▸ Collected data
________
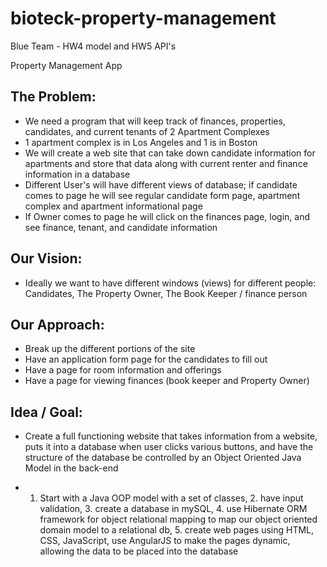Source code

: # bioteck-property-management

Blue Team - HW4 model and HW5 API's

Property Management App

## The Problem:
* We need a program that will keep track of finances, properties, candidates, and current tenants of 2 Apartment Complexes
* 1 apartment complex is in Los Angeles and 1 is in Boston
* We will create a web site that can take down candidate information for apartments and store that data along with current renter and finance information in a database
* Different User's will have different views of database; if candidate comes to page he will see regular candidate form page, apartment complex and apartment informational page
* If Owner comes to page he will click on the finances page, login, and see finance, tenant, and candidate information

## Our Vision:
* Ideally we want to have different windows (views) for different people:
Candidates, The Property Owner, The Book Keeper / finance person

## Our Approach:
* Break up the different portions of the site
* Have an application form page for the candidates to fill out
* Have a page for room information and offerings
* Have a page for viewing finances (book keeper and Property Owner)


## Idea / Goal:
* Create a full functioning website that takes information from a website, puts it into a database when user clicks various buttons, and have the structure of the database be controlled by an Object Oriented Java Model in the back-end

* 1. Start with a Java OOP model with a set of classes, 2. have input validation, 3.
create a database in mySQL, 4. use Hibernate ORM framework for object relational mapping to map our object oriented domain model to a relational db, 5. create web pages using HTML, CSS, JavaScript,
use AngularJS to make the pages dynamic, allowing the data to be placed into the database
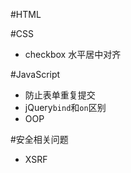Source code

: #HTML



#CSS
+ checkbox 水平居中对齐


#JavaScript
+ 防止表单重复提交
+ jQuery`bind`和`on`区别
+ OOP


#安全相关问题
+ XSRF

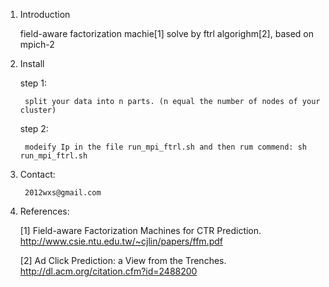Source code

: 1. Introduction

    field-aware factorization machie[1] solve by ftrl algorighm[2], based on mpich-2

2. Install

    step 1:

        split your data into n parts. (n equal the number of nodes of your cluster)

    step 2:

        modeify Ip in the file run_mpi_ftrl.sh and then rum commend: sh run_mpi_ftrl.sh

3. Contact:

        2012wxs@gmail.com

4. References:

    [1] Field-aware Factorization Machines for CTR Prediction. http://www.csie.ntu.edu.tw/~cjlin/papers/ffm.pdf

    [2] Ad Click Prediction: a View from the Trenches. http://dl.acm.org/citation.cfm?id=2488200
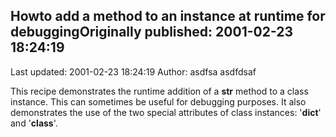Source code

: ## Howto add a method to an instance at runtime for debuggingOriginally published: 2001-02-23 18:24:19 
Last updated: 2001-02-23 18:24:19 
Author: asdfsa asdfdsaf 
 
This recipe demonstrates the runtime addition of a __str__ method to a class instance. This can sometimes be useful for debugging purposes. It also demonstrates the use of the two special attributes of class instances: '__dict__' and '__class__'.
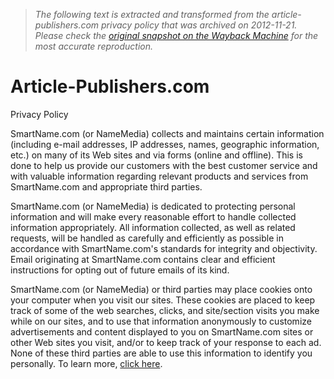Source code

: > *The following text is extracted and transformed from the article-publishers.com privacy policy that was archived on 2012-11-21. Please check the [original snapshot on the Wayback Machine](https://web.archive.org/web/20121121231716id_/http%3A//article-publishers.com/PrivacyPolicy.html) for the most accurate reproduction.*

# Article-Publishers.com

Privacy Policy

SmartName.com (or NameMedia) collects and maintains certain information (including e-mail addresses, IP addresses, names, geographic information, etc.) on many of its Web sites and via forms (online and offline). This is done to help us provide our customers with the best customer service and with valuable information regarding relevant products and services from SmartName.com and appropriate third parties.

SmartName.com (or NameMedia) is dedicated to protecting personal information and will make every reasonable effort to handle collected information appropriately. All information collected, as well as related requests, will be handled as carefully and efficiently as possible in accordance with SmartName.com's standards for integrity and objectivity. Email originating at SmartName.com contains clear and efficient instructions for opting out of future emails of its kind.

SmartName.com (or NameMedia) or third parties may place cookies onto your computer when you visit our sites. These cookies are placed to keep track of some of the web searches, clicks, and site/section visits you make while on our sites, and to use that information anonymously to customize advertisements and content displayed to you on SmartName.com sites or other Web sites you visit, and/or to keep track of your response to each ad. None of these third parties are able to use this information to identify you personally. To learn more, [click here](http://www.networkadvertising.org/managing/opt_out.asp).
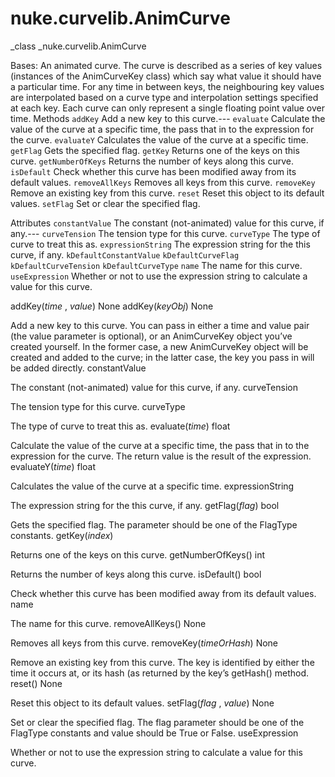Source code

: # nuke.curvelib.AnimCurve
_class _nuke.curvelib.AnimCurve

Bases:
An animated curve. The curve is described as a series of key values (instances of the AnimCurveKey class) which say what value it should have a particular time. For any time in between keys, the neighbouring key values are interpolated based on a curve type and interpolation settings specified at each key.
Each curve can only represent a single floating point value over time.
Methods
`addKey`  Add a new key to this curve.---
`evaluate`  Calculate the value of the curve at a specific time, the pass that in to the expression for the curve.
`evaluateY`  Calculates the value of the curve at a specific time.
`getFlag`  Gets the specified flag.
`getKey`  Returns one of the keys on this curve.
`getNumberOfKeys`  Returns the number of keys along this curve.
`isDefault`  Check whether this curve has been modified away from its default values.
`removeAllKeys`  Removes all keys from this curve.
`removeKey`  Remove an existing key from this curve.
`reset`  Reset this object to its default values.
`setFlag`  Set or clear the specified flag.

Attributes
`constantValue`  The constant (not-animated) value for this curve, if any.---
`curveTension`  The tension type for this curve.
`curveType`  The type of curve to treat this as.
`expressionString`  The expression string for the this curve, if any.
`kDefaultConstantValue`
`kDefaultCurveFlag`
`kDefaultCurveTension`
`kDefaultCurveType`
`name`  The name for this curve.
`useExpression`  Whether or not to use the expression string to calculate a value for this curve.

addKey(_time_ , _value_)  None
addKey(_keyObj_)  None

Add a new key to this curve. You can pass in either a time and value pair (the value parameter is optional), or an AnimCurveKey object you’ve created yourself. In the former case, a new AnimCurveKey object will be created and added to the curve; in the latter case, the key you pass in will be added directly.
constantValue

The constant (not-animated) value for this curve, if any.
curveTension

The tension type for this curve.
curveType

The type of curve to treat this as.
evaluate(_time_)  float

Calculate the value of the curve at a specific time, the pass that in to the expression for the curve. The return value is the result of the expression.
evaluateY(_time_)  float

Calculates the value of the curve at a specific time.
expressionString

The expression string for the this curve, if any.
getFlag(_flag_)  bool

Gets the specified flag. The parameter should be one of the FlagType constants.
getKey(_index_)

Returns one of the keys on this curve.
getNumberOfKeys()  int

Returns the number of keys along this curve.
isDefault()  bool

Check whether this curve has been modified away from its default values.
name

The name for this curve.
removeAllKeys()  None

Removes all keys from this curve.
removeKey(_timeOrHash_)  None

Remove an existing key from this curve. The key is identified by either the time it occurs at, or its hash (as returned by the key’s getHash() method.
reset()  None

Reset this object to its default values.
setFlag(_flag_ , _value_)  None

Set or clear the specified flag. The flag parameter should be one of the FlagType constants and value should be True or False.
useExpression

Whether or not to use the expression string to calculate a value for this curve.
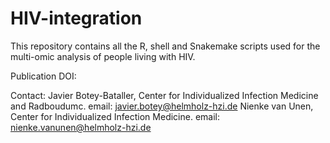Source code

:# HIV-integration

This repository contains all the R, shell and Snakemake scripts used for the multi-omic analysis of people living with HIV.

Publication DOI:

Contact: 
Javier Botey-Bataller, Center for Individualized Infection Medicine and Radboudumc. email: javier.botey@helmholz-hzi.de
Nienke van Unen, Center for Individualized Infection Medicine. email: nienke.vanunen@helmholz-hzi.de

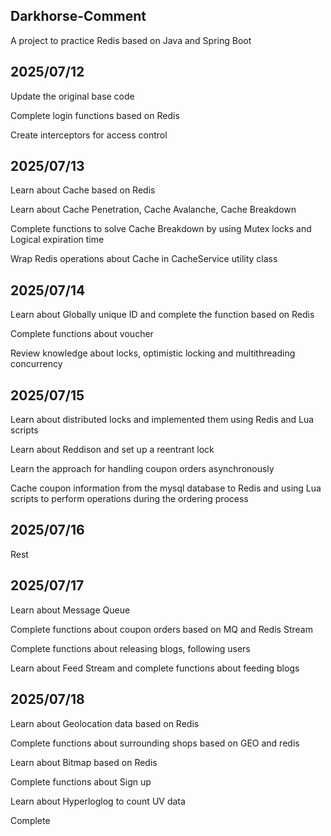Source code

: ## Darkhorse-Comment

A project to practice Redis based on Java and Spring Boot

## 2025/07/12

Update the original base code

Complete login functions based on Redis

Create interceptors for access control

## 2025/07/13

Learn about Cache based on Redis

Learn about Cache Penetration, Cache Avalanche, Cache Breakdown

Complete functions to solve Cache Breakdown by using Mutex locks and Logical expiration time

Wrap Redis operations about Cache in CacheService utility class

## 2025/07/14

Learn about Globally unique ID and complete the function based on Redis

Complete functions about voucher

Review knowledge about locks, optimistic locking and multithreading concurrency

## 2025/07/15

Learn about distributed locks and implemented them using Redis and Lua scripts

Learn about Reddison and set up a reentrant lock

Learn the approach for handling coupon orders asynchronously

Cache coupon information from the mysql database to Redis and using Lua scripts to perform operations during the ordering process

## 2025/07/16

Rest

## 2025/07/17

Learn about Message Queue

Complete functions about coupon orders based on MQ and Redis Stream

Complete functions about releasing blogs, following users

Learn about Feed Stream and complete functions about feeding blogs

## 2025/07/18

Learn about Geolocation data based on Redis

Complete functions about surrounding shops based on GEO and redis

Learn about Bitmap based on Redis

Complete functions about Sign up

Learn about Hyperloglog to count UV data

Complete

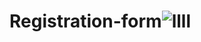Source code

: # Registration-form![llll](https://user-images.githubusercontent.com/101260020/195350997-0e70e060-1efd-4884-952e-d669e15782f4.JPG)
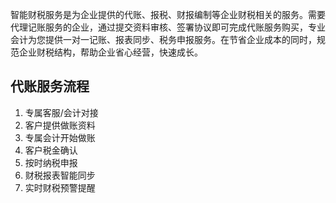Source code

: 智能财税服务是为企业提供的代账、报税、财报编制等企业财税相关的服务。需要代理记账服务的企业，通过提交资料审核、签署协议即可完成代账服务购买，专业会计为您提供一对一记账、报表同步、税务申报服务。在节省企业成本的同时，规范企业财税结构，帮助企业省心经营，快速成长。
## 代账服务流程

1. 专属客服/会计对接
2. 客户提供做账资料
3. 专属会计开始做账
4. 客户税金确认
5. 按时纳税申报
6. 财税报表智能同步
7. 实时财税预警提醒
________
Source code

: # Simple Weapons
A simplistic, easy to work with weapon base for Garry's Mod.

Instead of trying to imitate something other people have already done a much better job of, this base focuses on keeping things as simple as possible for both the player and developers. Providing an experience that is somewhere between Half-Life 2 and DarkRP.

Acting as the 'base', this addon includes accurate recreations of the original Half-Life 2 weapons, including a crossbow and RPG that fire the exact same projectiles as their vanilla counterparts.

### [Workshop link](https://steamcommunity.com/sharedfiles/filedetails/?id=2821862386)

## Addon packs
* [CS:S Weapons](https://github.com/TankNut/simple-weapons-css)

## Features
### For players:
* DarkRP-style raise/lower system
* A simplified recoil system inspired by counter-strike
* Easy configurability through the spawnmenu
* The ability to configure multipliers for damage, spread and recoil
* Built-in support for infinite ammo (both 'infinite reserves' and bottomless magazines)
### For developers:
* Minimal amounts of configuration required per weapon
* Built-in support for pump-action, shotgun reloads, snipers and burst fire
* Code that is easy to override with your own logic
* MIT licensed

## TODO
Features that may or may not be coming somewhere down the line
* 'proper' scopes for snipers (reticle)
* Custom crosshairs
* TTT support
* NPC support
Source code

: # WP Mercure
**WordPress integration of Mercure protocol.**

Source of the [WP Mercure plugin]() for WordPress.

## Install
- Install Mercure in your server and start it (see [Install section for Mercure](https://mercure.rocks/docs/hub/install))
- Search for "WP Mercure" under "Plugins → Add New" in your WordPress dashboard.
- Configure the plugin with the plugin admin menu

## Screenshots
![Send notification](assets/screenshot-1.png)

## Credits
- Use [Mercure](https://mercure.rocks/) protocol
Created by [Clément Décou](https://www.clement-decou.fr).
________
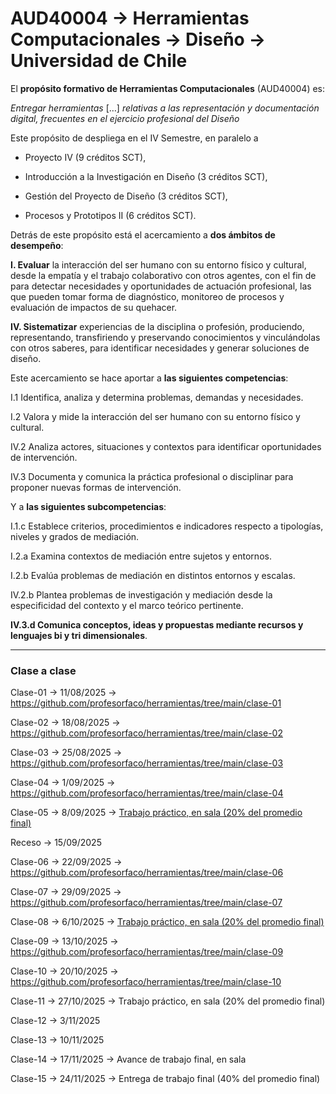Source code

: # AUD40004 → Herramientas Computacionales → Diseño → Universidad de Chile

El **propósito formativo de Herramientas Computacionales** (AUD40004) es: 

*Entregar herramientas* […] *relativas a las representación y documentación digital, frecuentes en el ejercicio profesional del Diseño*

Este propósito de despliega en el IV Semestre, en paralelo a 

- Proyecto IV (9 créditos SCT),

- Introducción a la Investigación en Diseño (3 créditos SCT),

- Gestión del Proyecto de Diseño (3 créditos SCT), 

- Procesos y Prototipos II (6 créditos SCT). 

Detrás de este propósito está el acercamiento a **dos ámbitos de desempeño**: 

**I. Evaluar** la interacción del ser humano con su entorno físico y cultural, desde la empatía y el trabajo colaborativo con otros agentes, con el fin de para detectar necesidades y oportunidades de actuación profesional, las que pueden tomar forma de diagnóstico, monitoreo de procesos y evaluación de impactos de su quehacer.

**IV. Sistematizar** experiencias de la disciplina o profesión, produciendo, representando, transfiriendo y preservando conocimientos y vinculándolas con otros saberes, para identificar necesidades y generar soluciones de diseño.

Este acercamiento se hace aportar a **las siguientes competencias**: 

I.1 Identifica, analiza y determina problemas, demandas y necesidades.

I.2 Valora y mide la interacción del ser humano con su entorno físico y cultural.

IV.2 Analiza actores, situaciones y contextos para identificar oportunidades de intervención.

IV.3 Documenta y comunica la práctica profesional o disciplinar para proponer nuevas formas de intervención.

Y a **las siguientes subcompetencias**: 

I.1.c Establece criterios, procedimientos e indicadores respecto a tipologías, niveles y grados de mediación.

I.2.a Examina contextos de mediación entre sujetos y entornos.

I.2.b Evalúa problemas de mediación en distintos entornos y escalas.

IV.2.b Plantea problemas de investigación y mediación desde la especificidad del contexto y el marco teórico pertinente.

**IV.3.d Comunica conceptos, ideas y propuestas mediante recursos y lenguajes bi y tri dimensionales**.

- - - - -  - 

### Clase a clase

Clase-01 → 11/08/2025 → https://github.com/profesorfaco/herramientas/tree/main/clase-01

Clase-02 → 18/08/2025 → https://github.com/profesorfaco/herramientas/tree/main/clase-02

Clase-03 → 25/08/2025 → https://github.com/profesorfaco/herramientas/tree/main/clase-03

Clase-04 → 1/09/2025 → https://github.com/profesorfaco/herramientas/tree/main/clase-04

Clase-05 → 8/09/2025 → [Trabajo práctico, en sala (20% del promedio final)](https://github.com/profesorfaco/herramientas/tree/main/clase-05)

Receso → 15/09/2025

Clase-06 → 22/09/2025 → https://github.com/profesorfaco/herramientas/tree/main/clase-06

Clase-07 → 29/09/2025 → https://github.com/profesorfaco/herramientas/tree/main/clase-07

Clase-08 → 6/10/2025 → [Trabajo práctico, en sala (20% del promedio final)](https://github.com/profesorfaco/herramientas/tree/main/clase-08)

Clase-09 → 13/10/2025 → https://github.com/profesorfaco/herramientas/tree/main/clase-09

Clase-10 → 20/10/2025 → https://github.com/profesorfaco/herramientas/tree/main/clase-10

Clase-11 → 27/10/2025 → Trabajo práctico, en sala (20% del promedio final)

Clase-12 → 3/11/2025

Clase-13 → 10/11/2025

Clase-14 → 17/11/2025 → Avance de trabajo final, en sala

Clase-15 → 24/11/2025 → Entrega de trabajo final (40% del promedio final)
________
▸ What you should do
Using the data above, work out how many lines include the word "práctico" and give only that number.

▸ The answer
3